Every line below between the one holding "<td><strong> Testing Capabilities" and the one holding "<li>Release/build-based reports</li>", inclusive, should be copied exactly, and no other line.

_Data excerpts:_
■ ■ ■ ■ ■

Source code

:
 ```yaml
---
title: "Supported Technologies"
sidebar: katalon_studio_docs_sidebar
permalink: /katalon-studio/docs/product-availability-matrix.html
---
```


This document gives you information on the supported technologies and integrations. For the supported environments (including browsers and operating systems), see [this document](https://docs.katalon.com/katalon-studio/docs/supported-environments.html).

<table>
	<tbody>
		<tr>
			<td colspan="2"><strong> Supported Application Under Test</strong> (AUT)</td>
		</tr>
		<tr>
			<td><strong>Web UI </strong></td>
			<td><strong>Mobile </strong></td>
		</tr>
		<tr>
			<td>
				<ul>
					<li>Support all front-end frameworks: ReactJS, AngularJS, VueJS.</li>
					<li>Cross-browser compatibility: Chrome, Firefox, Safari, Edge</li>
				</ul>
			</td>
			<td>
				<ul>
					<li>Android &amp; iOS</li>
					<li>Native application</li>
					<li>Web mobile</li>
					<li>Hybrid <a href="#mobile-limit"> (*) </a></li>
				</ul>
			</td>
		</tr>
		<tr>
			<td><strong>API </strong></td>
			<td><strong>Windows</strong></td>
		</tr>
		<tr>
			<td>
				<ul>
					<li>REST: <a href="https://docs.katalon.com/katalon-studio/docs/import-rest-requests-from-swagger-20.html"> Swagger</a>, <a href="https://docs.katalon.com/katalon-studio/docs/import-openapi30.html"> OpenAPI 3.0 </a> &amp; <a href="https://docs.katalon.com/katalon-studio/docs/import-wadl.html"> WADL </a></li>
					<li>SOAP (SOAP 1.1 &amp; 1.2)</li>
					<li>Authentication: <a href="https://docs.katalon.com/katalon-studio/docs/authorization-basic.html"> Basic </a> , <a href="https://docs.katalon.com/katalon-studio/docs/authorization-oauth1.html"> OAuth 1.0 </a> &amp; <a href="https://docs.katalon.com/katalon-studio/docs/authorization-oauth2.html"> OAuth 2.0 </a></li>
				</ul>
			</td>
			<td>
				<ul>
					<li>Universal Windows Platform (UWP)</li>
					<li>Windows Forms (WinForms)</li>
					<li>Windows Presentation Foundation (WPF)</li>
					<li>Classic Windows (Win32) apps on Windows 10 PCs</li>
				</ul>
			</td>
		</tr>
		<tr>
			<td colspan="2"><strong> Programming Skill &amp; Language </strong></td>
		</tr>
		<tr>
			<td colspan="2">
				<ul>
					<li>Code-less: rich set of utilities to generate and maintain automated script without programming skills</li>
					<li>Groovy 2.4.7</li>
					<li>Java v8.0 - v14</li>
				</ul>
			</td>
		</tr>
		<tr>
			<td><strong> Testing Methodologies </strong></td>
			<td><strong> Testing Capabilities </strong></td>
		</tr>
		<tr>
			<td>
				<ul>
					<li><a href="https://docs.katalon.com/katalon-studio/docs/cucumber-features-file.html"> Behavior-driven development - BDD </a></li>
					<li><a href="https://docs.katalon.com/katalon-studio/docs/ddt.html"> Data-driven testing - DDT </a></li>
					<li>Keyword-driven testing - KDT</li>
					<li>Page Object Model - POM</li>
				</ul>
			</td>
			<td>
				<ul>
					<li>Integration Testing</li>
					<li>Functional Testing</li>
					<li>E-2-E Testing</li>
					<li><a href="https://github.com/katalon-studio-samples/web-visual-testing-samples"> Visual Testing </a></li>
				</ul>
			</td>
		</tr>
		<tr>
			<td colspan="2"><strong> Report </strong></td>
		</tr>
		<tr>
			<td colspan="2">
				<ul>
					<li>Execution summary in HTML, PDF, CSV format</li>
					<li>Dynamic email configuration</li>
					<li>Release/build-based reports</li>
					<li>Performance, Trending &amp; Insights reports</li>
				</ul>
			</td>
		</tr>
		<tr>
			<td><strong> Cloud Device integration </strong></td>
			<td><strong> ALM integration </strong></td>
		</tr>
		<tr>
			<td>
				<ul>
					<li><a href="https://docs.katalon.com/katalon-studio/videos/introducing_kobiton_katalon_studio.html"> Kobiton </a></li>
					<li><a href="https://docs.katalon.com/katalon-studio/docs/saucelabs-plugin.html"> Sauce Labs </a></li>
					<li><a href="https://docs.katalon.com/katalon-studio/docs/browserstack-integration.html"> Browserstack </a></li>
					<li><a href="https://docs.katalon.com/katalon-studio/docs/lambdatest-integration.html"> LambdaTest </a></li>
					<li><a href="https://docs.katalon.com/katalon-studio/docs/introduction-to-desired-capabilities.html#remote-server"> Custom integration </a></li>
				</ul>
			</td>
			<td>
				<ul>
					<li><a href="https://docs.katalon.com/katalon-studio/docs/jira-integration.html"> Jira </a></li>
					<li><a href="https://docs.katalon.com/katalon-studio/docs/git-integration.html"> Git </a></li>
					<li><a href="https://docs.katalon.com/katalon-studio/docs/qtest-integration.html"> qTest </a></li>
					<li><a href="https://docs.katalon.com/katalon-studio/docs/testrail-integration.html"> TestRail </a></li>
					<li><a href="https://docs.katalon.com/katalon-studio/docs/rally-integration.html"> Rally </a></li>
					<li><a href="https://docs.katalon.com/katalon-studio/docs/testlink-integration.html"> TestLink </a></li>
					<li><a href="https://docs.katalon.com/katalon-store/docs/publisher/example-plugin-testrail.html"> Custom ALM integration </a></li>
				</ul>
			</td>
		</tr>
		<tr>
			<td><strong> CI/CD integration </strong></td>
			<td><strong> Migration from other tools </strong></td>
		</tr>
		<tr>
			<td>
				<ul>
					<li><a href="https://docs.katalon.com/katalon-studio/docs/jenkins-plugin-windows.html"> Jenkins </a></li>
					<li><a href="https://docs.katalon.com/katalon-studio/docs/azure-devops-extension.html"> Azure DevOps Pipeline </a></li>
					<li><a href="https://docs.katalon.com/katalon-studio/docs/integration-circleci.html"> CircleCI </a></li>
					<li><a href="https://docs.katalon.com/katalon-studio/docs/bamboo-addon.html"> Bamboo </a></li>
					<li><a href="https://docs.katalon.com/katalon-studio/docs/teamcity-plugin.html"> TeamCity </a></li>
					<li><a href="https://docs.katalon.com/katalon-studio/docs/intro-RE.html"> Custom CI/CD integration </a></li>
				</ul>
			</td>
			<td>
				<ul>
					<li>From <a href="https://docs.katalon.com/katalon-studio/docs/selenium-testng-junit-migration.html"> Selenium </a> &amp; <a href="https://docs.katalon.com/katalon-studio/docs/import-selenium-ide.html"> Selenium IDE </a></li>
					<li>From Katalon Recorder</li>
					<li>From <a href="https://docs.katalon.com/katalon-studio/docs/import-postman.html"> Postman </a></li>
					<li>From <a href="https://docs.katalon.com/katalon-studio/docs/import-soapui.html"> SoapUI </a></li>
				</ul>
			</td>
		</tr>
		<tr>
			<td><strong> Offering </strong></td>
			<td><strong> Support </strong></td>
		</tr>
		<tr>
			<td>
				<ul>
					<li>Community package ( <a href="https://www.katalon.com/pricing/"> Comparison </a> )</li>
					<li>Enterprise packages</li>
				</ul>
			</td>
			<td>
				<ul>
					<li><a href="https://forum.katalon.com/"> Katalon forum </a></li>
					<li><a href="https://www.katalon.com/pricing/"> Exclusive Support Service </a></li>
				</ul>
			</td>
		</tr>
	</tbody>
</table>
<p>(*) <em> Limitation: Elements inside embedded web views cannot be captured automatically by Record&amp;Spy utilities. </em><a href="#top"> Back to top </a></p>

■ ■ ■ ■ ■

_Written response:_
			<td><strong> Testing Capabilities </strong></td>
		</tr>
		<tr>
			<td>
				<ul>
					<li><a href="https://docs.katalon.com/katalon-studio/docs/cucumber-features-file.html"> Behavior-driven development - BDD </a></li>
					<li><a href="https://docs.katalon.com/katalon-studio/docs/ddt.html"> Data-driven testing - DDT </a></li>
					<li>Keyword-driven testing - KDT</li>
					<li>Page Object Model - POM</li>
				</ul>
			</td>
			<td>
				<ul>
					<li>Integration Testing</li>
					<li>Functional Testing</li>
					<li>E-2-E Testing</li>
					<li><a href="https://github.com/katalon-studio-samples/web-visual-testing-samples"> Visual Testing </a></li>
				</ul>
			</td>
		</tr>
		<tr>
			<td colspan="2"><strong> Report </strong></td>
		</tr>
		<tr>
			<td colspan="2">
				<ul>
					<li>Execution summary in HTML, PDF, CSV format</li>
					<li>Dynamic email configuration</li>
					<li>Release/build-based reports</li>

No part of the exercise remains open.